The one I was referring to is a pure floor orbital sander - you are right that this has the same action as the handheld orbital ones, they basically have a small quick action which is almost like they just vibrate. These are slower than the others, but leave a very smooth fine finish and you can load up with coarser grit sandpaper. But they are a safer option than drum sanders if you're not familiar. Drum sanders are the fastest and eat away mms quickly but this can damage your floor quickly and permanently! The floor orbital sander has a rectangular base.   
I'd go for the orbital one if your surface is just rough, but fairly level ie. the machine is great for smoothing but slow if you want to get the surfaces perfectly level.  
If you decide on the rotational one, perhaps let the forum know your experience was.  
Good luck.

----------


## Loki429

Looks like the gremlins got me on this one!
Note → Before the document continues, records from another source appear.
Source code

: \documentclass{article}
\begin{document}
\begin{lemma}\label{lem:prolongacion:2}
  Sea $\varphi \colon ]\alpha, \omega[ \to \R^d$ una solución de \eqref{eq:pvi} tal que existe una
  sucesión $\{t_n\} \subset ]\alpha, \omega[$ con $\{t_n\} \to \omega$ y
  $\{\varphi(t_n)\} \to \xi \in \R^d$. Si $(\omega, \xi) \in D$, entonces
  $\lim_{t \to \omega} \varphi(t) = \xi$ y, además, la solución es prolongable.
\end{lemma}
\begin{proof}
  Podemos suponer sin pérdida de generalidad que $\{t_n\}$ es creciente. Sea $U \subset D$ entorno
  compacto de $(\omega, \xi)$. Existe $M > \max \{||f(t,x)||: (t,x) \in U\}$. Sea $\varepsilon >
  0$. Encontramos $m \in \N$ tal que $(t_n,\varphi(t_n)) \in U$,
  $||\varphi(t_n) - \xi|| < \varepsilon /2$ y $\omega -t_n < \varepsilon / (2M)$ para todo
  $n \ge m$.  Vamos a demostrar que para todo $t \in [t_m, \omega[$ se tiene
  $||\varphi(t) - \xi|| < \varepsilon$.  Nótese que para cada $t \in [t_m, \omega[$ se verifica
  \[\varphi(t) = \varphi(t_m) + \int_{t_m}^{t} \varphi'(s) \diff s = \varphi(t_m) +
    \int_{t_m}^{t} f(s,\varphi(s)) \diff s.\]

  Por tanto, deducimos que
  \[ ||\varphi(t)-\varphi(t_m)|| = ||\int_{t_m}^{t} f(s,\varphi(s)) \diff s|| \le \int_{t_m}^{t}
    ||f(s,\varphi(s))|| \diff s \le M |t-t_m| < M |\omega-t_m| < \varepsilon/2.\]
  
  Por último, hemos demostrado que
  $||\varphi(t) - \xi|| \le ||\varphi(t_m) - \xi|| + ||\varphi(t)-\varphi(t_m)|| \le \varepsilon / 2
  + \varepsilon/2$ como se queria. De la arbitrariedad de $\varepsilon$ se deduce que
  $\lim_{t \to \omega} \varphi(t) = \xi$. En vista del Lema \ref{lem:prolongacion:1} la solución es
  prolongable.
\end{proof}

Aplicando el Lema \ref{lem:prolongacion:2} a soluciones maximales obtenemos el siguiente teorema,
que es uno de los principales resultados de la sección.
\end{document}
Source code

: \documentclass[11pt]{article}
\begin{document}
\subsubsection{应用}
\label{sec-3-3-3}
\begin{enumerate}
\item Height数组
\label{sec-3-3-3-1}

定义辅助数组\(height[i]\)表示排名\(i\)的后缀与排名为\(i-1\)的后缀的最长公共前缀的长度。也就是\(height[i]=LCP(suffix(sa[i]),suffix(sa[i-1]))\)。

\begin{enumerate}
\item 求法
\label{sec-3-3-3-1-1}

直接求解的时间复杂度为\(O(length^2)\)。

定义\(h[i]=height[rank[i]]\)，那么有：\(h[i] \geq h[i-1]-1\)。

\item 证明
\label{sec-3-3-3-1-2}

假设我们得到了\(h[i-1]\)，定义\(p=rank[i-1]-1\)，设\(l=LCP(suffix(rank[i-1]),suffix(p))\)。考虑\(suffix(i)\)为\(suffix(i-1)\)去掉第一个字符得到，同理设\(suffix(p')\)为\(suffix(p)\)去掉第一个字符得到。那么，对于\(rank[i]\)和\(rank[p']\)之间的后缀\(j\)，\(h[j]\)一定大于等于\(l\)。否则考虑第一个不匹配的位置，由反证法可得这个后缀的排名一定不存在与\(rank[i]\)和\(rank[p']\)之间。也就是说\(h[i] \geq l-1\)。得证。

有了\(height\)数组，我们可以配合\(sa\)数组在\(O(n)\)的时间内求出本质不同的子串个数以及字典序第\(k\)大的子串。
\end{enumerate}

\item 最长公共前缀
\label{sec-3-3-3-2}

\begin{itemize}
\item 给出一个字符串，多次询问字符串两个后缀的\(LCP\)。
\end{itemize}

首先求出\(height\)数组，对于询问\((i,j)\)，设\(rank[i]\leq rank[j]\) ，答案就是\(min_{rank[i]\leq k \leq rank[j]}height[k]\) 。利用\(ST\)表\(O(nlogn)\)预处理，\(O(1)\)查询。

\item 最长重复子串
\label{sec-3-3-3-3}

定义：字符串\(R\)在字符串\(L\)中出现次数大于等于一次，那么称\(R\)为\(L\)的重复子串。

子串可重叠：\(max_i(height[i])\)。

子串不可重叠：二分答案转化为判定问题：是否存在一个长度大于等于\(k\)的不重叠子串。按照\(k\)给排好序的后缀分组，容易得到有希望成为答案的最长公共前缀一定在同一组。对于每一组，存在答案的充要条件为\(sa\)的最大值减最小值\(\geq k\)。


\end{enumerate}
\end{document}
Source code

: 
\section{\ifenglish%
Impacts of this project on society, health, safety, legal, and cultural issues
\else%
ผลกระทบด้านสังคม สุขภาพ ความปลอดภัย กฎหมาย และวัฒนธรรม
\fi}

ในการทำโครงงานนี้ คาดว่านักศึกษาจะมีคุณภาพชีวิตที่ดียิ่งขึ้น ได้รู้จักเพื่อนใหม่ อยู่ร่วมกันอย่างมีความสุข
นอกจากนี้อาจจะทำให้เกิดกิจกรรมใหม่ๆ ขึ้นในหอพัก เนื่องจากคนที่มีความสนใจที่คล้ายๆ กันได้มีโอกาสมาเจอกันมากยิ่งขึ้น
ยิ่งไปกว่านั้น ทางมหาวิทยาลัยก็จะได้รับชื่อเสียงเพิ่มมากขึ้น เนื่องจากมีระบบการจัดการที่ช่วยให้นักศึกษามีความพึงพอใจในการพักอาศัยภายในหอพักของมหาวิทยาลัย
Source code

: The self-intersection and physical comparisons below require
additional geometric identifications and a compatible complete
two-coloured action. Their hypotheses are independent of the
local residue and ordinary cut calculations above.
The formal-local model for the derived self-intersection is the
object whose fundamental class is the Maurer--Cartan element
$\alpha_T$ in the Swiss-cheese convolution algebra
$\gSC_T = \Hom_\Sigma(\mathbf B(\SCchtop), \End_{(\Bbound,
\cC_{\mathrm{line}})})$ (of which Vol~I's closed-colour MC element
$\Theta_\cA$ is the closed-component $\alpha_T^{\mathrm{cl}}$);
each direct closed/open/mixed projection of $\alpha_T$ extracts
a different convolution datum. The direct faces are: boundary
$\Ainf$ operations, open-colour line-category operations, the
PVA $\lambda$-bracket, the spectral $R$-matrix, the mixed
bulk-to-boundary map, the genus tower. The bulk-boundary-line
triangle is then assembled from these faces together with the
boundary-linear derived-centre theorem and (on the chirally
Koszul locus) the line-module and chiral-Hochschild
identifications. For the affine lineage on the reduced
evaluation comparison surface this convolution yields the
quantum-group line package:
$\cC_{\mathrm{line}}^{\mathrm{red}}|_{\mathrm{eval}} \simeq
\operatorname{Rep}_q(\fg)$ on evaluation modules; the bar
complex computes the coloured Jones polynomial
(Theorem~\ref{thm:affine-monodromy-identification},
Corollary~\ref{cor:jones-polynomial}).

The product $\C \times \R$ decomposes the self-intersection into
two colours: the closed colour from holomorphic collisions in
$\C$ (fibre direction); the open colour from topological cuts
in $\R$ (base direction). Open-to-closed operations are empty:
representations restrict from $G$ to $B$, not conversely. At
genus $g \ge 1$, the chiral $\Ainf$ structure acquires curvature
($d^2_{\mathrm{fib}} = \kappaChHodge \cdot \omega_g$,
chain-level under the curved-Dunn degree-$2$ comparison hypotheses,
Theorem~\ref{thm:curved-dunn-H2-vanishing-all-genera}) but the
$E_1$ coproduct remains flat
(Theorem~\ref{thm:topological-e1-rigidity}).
I posted a reply here this morning but it never appeared  :Frown: . 
Anyway I hired one of those floor sanders on Saturday and all went well. 
I started with an 80 grit screen and found the machine quite easy to handle and use, and also that it was quite gentle on the deck. This could be because the deck is Ironbark and is very hard. On some of the stained (black marks) areas and some scratched areas I used my small belt sander first and then tidied up with the orbital floor sander.
I then went over the whole area again with a 120 grit screen. The machine was able to sand right up to the wall and around the posts, leaving me with very little to be done by hand at the end. 
I was expecting it to take me and entire day +, however it only took me 4 - 5 hours in total. I then had enough time on Saturday to get one coat of oil down too! 
Before oiling I used one of the garden blower/vac units to get rid of all the dust. Worked quite well and luckily the neighbours on the downwind side were out for the day! I ended up having to tape plastic over the spa too as the dust managed to make it's way under the cover and into the water. Luckily I checked, and lucky the filter was able to remove the dirt. 
Overall I am very happy with the result and glad I opted to sand first instead of oiling straight off. I believe I got a much cleaner timber surface without any of the water stains and scratches that it has collected over construction and the last few weeks of use. 
Here's some pics of the sander and the before/after job. I've got one coat of oil on and will do the second coat later this week (when it stops raining!) 
Cheers,
Loki

----------


## oohsam

Loki. Im going to do EXACTLY what you did. Was the sander easy to use. I've used an orbital polisher on tiles once and it was so hard to steer/control. Put a few holes in the plaster. How much did this set u back to hire etc.  
Just to get it right, You dont wash the deck after you sand right, you sand, blow the dust and then just oil right away?

----------


## Loki429

Hi oohsam 
I found the sander easy to use. As long as I didn't try to force it to do anything and let the handle stay "loose" the sander would sit flat on the floor and do its job. As soon as I tried to force it or held the handle too high/low the sander would start to vibrate and jump all over the floor. 
When its finished don't hose the deck as you'll then have to wait a day or two for it to dry, and risk getting water stains on it again. All I did was vacuum and blow with one of the garden blower/vac things. You could wipe over it with a cloth if you want, however it is an outdoor deck not an inside floor where you're after a perfect dust free finish. 
As for damage with the sander - the only problem I had here was that there was a rivet sitting slightly above the rubber edge that was sharp. I put a few layers of tape over this to prevent it from scratching the posts or the brick wall as I rubbed up against them. 
Seeing what you've done with the rest of your deck I don't doubt you will have the skill to give one of these sanders a go. 
cheers
Loki

----------


## oohsam

Great info loki. Thanks I'll give it a burl and see how I go. 
You're a champ.

----------